8 responses to “Last day to register to vote online! Regional transit needs you”

  1. Erik

    Vote no on ST3 which will cost almost a billion dollars a mile and not happen until most of us are retired or dead. Sound Transit has not shown it can be on time or within budget so expect delays and even higher costs.

    1. Gary

      Are the people who put in the NYC subway alive? Boston’s subway? Some things you do because they are the right thing to do for the future. I’ve got descendants, I vote for them as well.

      1. William

        @Gary, no they are not alive but they built a system that was driven by the needs for transportation within their cities at the time while we are voting on one that replicates technology from the 1880’s with a design that is driven by the need to pacify multiple different constituencies. For $54M and a 20 year wait, we will have a public transportation system that can get citizens from Tacoma to Everett in ~2.5 hours. By any metric that is pathetic and while probably better than the status quo, we really need Sound Transit to be run more competently than Pronto.

      2. Mark

        By your definition, the automobile and bicycle are both 19th century technologies and therefore we shouldn’t do anything to accommodate them. And walking, being an even older technology, is even worse.

      3. William

        True but self driving vehicles aren’t and our government can either sleep through this and let the private market make them the domain of the rich who do not care if they are sitting in traffic in their mobile office or it can build dedicated busways instead of fix rail and provide many more people with fast no-change transportation from their home to work than this plan will ever provide which by the time ST3 gets completed in 25 years can be all driverless.

  2. Mike

    Actually, all of Sound Transit’s projects since 2001 have come in on time and on (or under) budget.

    Yes, this system takes a long time and costs a lot, but voting no is not going to make it come any faster, nor cost any less. If it fails, the agency will simply reduce its ambitions and send this back to voters in four years. It’s likely that the updated version would have fewer stations, fewer miles — and less chance of winning.

    This is not a perfect proposal — nothing ever is — but voting no resigns the region to terrible and worsening traffic in perpetuity. Expanding transit won’t solve traffic overnight, but it at least gives you a way to opt out of it.

    The arguments people are making against this package are the same that Seattleites made in 1970, when we had a chance to build almost this exact same system. People then said it cost too much and took too long. By voting it down then, they contributed to creating the traffic problems we have now.

    This package is a great opportunity for the region. I wish it came faster and cost less, too. But voting it down will only make it take longer and cost more. Let’s (finally) get some reliable public transit in this city.

    1. William

      “Actually, all of Sound Transit’s projects since 2001 have come in on time and on (or under) budget.”

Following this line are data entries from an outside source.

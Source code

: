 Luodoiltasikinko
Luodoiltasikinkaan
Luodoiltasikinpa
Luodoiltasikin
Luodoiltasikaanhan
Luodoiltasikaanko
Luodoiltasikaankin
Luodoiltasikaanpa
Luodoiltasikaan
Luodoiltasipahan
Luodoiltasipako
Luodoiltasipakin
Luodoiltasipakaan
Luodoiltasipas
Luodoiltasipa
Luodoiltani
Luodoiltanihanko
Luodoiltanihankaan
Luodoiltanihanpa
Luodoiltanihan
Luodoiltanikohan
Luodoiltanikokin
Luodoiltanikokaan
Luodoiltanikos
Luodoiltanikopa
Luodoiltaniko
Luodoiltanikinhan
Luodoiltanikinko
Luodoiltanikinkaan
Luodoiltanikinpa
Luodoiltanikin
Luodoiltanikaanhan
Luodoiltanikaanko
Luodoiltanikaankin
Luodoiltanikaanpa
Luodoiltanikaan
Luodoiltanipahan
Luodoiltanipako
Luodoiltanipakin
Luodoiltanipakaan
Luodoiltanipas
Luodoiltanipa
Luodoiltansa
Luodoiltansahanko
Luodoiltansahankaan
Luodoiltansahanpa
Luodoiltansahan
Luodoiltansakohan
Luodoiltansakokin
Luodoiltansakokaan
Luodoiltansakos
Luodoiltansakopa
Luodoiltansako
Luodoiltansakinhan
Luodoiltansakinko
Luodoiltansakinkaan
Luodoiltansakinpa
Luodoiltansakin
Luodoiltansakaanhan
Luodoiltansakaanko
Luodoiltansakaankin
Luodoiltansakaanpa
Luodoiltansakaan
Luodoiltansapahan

      This is a little bit disingenuous. They have only built one significant project (light rail from Seatac to the U District) and all of that came way after the initially projected timeline (10 years late to the UW). ST now plans for very long timelines and a generous budget and so I am sure they will continue to do stuff on time and at/below budget but that doesn’t really help a region that needs affordable and scaleable public transportation sooner rather than later.

      1. Mark

        One giant capital project, but tons of little ones. New or renovated transit centers in Bellevue, Lynnwood, Federal Way, Tacoma, Redmond, Issaquah, etc.; commuter rail stations on the Sounder lines; and Tacoma Link, the sort-of-streetcar stub for Tacoma.

        There’s also the operation of express bus service, which has expanded to an all-day frequent network that this region has never seen. And they’re popular, too.

        And since when is planning within means a bad thing? ST got burned by being too overconfident, so releasing a conservative timeline and budget that assumes less outside help from the feds gives a more realistic picture for voters. It can be done sooner, but that’s not guaranteed and by no means does ST want to continually revise timelines–in the wrong direction.